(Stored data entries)
-=-=-

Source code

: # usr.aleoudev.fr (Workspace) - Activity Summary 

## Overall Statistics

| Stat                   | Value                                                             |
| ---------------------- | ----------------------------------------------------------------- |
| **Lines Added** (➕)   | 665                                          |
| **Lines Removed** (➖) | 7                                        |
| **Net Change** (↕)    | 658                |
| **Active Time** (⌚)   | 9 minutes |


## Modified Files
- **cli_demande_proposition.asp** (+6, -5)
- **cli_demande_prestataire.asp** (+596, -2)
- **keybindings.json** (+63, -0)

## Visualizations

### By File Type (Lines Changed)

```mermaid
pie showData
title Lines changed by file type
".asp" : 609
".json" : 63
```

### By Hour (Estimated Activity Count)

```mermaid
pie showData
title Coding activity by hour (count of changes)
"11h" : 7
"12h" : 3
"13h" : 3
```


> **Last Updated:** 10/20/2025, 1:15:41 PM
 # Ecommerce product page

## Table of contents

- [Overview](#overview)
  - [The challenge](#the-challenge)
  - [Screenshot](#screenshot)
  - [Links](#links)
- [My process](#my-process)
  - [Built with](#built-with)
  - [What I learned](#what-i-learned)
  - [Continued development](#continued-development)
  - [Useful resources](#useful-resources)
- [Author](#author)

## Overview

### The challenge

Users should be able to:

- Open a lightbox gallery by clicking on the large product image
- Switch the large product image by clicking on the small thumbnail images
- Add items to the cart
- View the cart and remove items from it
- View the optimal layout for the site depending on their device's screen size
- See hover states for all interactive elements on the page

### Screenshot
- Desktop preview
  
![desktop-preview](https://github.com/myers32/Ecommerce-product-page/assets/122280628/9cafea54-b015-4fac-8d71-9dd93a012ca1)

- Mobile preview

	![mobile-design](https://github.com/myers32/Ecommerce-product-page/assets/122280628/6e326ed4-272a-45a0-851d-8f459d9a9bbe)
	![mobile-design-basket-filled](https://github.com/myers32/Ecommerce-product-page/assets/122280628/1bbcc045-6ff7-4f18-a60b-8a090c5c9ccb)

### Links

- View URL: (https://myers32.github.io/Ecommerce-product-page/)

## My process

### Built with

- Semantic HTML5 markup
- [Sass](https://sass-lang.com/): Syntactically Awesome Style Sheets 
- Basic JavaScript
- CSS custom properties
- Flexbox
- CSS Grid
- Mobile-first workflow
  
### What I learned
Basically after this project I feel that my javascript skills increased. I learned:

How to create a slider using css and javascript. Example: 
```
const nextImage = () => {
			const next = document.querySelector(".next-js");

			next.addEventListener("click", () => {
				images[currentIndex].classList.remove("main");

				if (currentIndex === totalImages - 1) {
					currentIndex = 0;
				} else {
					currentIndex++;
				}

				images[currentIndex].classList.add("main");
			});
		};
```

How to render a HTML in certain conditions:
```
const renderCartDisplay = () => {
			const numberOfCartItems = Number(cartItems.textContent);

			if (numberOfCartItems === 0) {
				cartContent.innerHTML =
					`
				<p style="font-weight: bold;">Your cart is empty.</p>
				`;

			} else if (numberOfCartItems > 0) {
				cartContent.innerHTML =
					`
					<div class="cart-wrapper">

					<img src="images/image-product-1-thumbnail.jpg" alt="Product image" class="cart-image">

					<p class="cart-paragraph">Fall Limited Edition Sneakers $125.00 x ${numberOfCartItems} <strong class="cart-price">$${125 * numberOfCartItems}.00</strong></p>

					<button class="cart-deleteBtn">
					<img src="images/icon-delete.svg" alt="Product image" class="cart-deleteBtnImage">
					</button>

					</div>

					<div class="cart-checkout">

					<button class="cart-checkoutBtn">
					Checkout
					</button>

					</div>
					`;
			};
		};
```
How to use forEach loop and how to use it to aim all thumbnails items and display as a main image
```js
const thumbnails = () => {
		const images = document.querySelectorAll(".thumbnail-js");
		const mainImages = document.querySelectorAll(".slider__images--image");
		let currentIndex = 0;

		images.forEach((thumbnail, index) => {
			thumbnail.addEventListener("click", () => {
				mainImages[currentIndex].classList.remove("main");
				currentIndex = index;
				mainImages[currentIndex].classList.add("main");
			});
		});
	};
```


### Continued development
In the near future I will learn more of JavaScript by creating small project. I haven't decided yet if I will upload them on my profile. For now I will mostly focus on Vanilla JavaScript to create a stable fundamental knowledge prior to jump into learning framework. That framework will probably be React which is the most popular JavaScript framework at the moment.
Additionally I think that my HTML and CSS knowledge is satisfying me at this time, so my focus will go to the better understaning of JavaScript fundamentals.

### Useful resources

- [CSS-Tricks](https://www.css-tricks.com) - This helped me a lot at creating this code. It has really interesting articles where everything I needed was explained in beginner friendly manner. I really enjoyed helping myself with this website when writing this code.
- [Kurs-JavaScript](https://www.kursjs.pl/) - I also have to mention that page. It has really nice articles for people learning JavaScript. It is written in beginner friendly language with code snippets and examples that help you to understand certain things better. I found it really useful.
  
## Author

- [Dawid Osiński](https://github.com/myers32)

-=-=-

▶ **Directions**
Copy the entries exactly as they appear.

▶ **Answer section**
Source code

: # usr.aleoudev.fr (Workspace) - Activity Summary 

## Overall Statistics

| Stat                   | Value                                                             |
| ---------------------- | ----------------------------------------------------------------- |
| **Lines Added** (➕)   | 665                                          |
| **Lines Removed** (➖) | 7                                        |
| **Net Change** (↕)    | 658                |
| **Active Time** (⌚)   | 9 minutes |


## Modified Files
- **cli_demande_proposition.asp** (+6, -5)
- **cli_demande_prestataire.asp** (+596, -2)
- **keybindings.json** (+63, -0)

## Visualizations

### By File Type (Lines Changed)

```mermaid
pie showData
title Lines changed by file type
".asp" : 609
".json" : 63
```

### By Hour (Estimated Activity Count)

```mermaid
pie showData
title Coding activity by hour (count of changes)
"11h" : 7
"12h" : 3
"13h" : 3
```


> **Last Updated:** 10/20/2025, 1:15:41 PM
 # Ecommerce product page

## Table of contents

- [Overview](#overview)
  - [The challenge](#the-challenge)
  - [Screenshot](#screenshot)
  - [Links](#links)
- [My process](#my-process)
  - [Built with](#built-with)
  - [What I learned](#what-i-learned)
  - [Continued development](#continued-development)
  - [Useful resources](#useful-resources)
- [Author](#author)

## Overview

### The challenge

Users should be able to:

- Open a lightbox gallery by clicking on the large product image
- Switch the large product image by clicking on the small thumbnail images
- Add items to the cart
- View the cart and remove items from it
- View the optimal layout for the site depending on their device's screen size
- See hover states for all interactive elements on the page

### Screenshot
- Desktop preview
  
![desktop-preview](https://github.com/myers32/Ecommerce-product-page/assets/122280628/9cafea54-b015-4fac-8d71-9dd93a012ca1)

- Mobile preview

	![mobile-design](https://github.com/myers32/Ecommerce-product-page/assets/122280628/6e326ed4-272a-45a0-851d-8f459d9a9bbe)
	![mobile-design-basket-filled](https://github.com/myers32/Ecommerce-product-page/assets/122280628/1bbcc045-6ff7-4f18-a60b-8a090c5c9ccb)

### Links

- View URL: (https://myers32.github.io/Ecommerce-product-page/)

## My process

### Built with

- Semantic HTML5 markup
- [Sass](https://sass-lang.com/): Syntactically Awesome Style Sheets 
- Basic JavaScript
- CSS custom properties
- Flexbox
- CSS Grid
- Mobile-first workflow
  
### What I learned
Basically after this project I feel that my javascript skills increased. I learned:

How to create a slider using css and javascript. Example: 
```
const nextImage = () => {
			const next = document.querySelector(".next-js");

			next.addEventListener("click", () => {
				images[currentIndex].classList.remove("main");

				if (currentIndex === totalImages - 1) {
					currentIndex = 0;
				} else {
					currentIndex++;
				}

				images[currentIndex].classList.add("main");
			});
		};
```

How to render a HTML in certain conditions:
```
const renderCartDisplay = () => {
			const numberOfCartItems = Number(cartItems.textContent);

			if (numberOfCartItems === 0) {
				cartContent.innerHTML =
					`
				<p style="font-weight: bold;">Your cart is empty.</p>
				`;

			} else if (numberOfCartItems > 0) {
				cartContent.innerHTML =
					`
					<div class="cart-wrapper">

					<img src="images/image-product-1-thumbnail.jpg" alt="Product image" class="cart-image">

					<p class="cart-paragraph">Fall Limited Edition Sneakers $125.00 x ${numberOfCartItems} <strong class="cart-price">$${125 * numberOfCartItems}.00</strong></p>

					<button class="cart-deleteBtn">
					<img src="images/icon-delete.svg" alt="Product image" class="cart-deleteBtnImage">
					</button>

					</div>

					<div class="cart-checkout">

					<button class="cart-checkoutBtn">
					Checkout
					</button>

					</div>
					`;
			};
		};
```
How to use forEach loop and how to use it to aim all thumbnails items and display as a main image
```js
const thumbnails = () => {
		const images = document.querySelectorAll(".thumbnail-js");
		const mainImages = document.querySelectorAll(".slider__images--image");
		let currentIndex = 0;

		images.forEach((thumbnail, index) => {
			thumbnail.addEventListener("click", () => {
				mainImages[currentIndex].classList.remove("main");
				currentIndex = index;
				mainImages[currentIndex].classList.add("main");
			});
		});
	};
```


### Continued development
In the near future I will learn more of JavaScript by creating small project. I haven't decided yet if I will upload them on my profile. For now I will mostly focus on Vanilla JavaScript to create a stable fundamental knowledge prior to jump into learning framework. That framework will probably be React which is the most popular JavaScript framework at the moment.
Additionally I think that my HTML and CSS knowledge is satisfying me at this time, so my focus will go to the better understaning of JavaScript fundamentals.

### Useful resources

- [CSS-Tricks](https://www.css-tricks.com) - This helped me a lot at creating this code. It has really interesting articles where everything I needed was explained in beginner friendly manner. I really enjoyed helping myself with this website when writing this code.
- [Kurs-JavaScript](https://www.kursjs.pl/) - I also have to mention that page. It has really nice articles for people learning JavaScript. It is written in beginner friendly language with code snippets and examples that help you to understand certain things better. I found it really useful.
  
## Author

- [Dawid Osiński](https://github.com/myers32)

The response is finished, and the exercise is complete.